From the very first episode, one might be able to conclude that this poor, unfortunate soul (Walter) had little to no choice but to pursue such a livelihood. I’m here to suggest to you today that this is simply not the case. How many times have you heard the expression “falling into sin”? Countless times? Yeah, that sounds about right. However, I would submit to you today that you and I do not fall into sin; we walk into it. We make a conscious choice each and every time we choose sin over righteousness. Every time we choose to sin, we inevitably choose to suffer. One of the things that struck me most about Walter in this final episode was the hopelessness that filled his eyes.
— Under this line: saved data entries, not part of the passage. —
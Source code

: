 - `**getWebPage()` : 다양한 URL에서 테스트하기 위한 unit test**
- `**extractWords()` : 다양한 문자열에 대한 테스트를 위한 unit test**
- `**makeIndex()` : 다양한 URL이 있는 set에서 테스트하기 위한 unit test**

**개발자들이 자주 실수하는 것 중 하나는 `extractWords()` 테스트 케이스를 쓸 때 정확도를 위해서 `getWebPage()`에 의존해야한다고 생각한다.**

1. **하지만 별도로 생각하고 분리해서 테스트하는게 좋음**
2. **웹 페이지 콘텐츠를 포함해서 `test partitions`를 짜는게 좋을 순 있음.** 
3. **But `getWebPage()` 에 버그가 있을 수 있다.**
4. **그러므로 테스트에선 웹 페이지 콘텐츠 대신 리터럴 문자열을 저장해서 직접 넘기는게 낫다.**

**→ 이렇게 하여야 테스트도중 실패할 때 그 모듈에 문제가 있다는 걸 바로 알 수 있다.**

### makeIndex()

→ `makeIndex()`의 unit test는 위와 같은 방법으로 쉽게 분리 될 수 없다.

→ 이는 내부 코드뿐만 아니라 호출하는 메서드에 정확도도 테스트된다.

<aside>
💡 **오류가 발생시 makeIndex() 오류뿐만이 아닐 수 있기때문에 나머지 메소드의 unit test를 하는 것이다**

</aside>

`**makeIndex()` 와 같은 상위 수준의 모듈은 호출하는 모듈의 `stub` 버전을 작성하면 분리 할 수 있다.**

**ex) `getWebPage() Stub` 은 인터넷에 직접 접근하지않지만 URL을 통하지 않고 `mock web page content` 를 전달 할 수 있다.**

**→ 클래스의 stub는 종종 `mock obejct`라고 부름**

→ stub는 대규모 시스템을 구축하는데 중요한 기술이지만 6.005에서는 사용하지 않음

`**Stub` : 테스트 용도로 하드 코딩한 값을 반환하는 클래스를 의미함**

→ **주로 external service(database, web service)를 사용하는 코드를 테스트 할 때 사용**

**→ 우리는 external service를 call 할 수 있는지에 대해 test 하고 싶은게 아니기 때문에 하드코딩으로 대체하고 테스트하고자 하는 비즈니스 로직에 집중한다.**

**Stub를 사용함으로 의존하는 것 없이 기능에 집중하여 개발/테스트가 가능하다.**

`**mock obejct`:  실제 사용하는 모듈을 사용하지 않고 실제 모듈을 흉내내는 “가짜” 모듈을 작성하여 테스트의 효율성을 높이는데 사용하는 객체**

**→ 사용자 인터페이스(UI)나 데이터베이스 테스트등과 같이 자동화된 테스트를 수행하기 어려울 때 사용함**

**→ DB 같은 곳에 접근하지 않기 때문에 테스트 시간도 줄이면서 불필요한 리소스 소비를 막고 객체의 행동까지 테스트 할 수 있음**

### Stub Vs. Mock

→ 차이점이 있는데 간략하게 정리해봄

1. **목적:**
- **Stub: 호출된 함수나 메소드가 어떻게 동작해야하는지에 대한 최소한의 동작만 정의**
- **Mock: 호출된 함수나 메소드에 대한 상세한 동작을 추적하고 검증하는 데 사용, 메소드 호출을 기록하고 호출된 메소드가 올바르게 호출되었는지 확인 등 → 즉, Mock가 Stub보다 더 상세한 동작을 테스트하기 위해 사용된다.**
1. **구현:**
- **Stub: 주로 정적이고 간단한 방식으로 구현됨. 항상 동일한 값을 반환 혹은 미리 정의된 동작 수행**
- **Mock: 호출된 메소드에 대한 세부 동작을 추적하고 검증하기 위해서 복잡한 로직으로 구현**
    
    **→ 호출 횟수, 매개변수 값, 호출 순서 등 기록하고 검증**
He had completely train-wrecked his life because he insisted on pursuing money and the power that it seemed to afford him. Still, the truth always comes out, even if at the very end. Even his seemingly honorable actions in the finale (giving the millions of dollars to his son, rescuing Jesse) were surrounded by hate and revenge towards others.
Back to my main point: We don’t fall into sin; we walk into it. Make no mistake about it. Every sin that exists in your life, past or present, was welcomed in by you. Perhaps the aspect I loved most about this show was how well it portrayed this truth. You don’t “handle” sin; rather it handles you. And why is this? Because sin over-promises and will always under-deliver. Sometimes, we need a show like “Breaking Bad” to illuminate these truths to us. For five seasons, we watched the slow but steady decline of a man’s life, and it ultimately ended (spoiler alert!) in his own death. A great show. A fitting end.